3. Curtis McElhinney
With a game-best 15 saves on 16 shots-faced, McElhinney gave the East a chance to whittle a 4-1 deficit down to 4-3 and then cut a 5-3 pothole to 5-4 by the end of the middle frame.
McElhinney’s only glitch was when he attempted to thrust the puck around the wall behind his cage. He was naturally unaware that a Western skater, Arcobello, was waiting in the other corner to scoop it up and feed an oncoming Hamilton, who tucked it into the vacant net at 16:43.
Outside of that, McElhinney had a multitude of highlights. He robbed Zucker to thwart a two-on-one give-and-go that had started when Kevin Porter picked off the puck in neutral ice and forwarded it to Shore.
Later, when blueliner Adam Clendening ventured from the point to the right side of the cage, a sprawled McElhinney flashed his blocker and sent the puck out of play.
2. Ryan Hamilton
After scoring on an unprotected cage in the middle frame, Hamilton beat Eastern netminder Robin Lehner twice for each of the West’s third-period goals.
At 5:41, he augmented a 5-4 lead to 6-4 when he accepted Andrew Agozzino’s cross-ice feed and taps it in to the left of Lehner. Moments after the East had usurped the momentum courtesy of hometown favorite Trent Whitfield’s equalizer with 2:30 to spare, Hamilton was favorably positioned once more.

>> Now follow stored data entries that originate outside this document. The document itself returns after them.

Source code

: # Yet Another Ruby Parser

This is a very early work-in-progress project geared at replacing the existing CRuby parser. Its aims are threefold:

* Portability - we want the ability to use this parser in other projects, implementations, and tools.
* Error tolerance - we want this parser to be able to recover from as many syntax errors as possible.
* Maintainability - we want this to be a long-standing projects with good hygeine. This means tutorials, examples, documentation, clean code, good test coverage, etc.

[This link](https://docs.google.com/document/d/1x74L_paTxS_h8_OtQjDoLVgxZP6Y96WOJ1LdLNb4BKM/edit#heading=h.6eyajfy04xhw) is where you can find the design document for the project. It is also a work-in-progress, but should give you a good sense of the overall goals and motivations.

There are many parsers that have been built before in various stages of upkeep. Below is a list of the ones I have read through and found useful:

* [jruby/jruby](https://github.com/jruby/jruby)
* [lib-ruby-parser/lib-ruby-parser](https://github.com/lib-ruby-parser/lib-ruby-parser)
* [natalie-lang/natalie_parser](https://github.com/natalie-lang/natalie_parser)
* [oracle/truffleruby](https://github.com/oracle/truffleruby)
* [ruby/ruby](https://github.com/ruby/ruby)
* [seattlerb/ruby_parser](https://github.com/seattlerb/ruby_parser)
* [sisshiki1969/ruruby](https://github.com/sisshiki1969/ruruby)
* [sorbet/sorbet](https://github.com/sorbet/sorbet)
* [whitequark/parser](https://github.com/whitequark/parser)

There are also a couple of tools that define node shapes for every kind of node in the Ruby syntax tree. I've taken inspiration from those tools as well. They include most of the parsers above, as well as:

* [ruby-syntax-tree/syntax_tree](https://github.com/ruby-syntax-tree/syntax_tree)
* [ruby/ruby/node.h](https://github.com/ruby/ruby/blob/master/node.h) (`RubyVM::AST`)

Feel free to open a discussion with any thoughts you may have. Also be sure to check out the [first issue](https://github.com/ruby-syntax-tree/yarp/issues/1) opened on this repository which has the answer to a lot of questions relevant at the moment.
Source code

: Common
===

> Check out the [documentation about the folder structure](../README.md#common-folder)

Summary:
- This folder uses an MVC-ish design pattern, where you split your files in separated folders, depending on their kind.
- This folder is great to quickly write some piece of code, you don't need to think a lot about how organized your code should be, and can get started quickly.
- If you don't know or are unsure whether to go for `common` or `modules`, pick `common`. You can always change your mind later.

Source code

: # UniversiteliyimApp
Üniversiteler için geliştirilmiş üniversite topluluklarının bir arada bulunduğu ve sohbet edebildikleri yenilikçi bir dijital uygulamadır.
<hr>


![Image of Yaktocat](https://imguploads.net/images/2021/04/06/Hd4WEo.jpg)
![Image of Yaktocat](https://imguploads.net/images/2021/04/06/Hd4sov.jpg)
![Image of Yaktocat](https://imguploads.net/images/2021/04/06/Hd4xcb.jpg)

Standing along the left post of the Eastern net, Hamilton completed the hat trick. He finalized the 7-6 upshot, again converting a feed from Arcobello. He wasted no time roofing Arcobello’s looping pass from behind the net with 11.2 seconds on the clock.
1. Jason Zucker
After tallying the opening goal, Zucker craftily set up the final strike of the opening stanza and nearly buried another on a follow-up shift.
With less than five minutes left until intermission, Shore and Zucker―fellow rookies and former teammates with the Denver Pioneers―took off on a two-on-one with Shore feeding Zucker from right to left.
Zucker’s up-close one-timer went wide, but was delivered with enough force to carom off the wall and bounce right to Shore’s twig. Shore, in turn, let the West’s fourth goal bounce in off the heel of Svedberg’s boot.
Off the subsequent draw, the next shot on net was courtesy of Zucker, whose threat was stoned by Svedberg, but briefly evoked memories of his breakaway icebreaker.
Zucker threatened again to commence the middle frame, though his first-minute shot from the near circle dinged off the far post.
Early in the third, Zucker left a feed for Shore, who strolled in but could not beat Lehner on the backhander in the fifth minute. Roughly nine minutes later, he went on a partial breakaway down Broadway, though his shot went wide after chipping off the shaft of Lehner’s stick.
The plus-two resulting from Zucker’s pair of first-period points stayed intact for the evening’s entirety.
Al Daniel is an NHL Featured Columnist for Bleacher Report. This story was filed on site at the Dunkin Donuts Center.